New York Puts Off PIT Sale

New York State’s late budget has delayed a $1.3 billion personal income tax bond deal that was expected to come to market this month.

“We are awaiting passage of the budget, which will result in additional disclosure to the market,” said Susan Barnett, spokeswoman for the Dormitory Authority of the State of New York, which will issue the bonds. She added that the sale date had not yet been rescheduled.

Lawmakers were expected to pass an extender bill last night to avert a government shutdown as the state passed its 75th day without a budget. 

The deal had been tentatively scheduled for next week, according to the state comptroller’s ­forward issuance calendar released in April. When DASNY announced minority-owned firm M.R. Beal & Co. would serve as book-running senior manager on the deal, the expectation was that the debt would still price this month, though a date had not been set.

The Division of Budget’s online calendar shows the deal pricing in July.

“The state’s got a lot of things on their plate,” said Jacob Alpert, executive vice president and manager of M.R. Beal’s municipal bond department. “It’s the environment we’re in — from the federal government on down, everybody’s facing the same budget constraints and the same holes in their budget.

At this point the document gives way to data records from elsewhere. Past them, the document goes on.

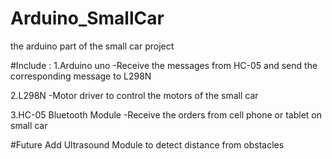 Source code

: # Arduino_SmallCar
the arduino part of the small car project

#Include : 
1.Arduino uno
  -Receive the messages from HC-05 and send the corresponding message to L298N
  
2.L298N 
  -Motor driver to control the motors of the small car
  
3.HC-05 Bluetooth Module
  -Receive the orders from cell phone or tablet on small car 
  
#Future
Add Ultrasound Module to detect distance from obstacles
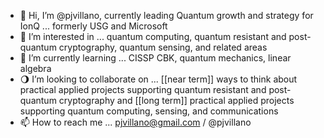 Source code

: - 👋 Hi, I’m @pjvillano, currently leading Quantum growth and strategy for IonQ ... formerly USG and Microsoft
- 👀 I’m interested in ... quantum computing, quantum resistant and post-quantum cryptography, quantum sensing, and related areas
- 🌱 I’m currently learning ... CISSP CBK, quantum mechanics, linear algebra
- 🌖 I’m looking to collaborate on ... [[near term]] ways to think about practical applied projects supporting quantum resistant and post-quantum cryptography and [[long term]] practical applied projects supporting quantum computing, sensing, and communications
- 📫 How to reach me ... pjvillano@gmail.com / @pjvillano 

<!---
pjvillano/pjvillano is a ✨ special ✨ repository because its `README.md` (this file) appears on your GitHub profile.
You can click the Preview link to take a look at your changes.
--->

It’s part and parcel to the immediate world we’re in.”

The deal will be comprised of taxable Build America Bonds and tax-exempt new-money and refunding bonds.

According to data compiled by Newsday, the state has only passed an on-time budget twice in the past 25 years. The latest budget during that time was the one for fiscal 2005, which was enacted 133 days after the beginning of the fiscal year.

“Late budgets are the norm rather than the exception for New York State,” said Fitch Ratings analyst Laura Porter. “Obviously it’s not ideal, and it’s not something that can go on indefinitely.”

Fitch factored in New York’s trend of passing tardy budgets and closing gaps with one-shots rather than long-term recurring solutions when rating the state’s general obligation debt and PIT debt AA with a stable outlook.

“The historical budgeting behavior in general is largely the reason why New York State is a below-average rating for a state,” Porter said. “If you look at the economy and the debt levels, the thing that is below average for a state would be the budgeting history.”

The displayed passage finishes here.